**Brief:**
A complete answer lists every line of the material where the string "commits" occurs.
----- Data for analysis
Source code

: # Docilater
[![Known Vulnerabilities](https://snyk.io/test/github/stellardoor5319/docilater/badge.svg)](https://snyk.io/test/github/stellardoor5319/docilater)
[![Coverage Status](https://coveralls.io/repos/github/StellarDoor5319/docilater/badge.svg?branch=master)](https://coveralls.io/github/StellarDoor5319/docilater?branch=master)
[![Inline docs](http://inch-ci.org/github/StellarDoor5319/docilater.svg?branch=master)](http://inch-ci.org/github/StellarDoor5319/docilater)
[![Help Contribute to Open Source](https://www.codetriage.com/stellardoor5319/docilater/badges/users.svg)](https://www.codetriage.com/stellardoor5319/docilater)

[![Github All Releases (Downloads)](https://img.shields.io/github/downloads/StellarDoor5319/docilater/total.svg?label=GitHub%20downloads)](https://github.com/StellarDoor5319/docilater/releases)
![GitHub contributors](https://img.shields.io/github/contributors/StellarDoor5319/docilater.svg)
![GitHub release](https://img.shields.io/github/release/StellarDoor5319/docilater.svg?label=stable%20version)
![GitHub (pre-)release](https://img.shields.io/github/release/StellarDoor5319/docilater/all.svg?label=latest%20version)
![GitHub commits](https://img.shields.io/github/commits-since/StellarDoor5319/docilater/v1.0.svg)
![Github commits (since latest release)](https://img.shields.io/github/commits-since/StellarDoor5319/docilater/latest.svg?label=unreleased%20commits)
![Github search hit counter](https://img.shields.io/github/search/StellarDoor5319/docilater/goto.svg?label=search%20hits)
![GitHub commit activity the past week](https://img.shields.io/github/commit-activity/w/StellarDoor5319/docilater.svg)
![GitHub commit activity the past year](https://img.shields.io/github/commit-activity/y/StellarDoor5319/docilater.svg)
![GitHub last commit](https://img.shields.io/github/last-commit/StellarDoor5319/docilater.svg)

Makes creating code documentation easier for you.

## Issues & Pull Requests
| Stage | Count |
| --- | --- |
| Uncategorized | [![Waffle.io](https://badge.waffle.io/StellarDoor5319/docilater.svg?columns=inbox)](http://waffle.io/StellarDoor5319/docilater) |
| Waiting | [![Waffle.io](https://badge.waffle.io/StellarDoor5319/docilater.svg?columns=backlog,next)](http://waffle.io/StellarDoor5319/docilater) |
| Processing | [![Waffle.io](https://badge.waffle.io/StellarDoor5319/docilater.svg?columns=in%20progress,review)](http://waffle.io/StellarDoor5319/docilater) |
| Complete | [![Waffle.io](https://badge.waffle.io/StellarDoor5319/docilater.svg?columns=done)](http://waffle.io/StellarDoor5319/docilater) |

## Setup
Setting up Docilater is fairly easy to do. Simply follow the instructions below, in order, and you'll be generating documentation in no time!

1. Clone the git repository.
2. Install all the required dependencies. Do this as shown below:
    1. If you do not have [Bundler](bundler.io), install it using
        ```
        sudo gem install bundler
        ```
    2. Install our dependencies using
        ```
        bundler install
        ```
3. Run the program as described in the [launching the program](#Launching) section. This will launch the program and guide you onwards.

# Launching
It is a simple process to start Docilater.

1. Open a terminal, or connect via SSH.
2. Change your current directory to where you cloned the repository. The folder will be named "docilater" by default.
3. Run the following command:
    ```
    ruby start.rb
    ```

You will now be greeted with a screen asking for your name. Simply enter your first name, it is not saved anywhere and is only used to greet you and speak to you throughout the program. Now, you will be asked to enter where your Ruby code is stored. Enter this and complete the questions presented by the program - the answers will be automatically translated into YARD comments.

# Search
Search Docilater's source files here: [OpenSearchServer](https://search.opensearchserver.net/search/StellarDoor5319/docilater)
----------
**Solution below:**
![GitHub commits](https://img.shields.io/github/commits-since/StellarDoor5319/docilater/v1.0.svg)
![Github commits (since latest release)](https://img.shields.io/github/commits-since/StellarDoor5319/docilater/latest.svg?label=unreleased%20commits)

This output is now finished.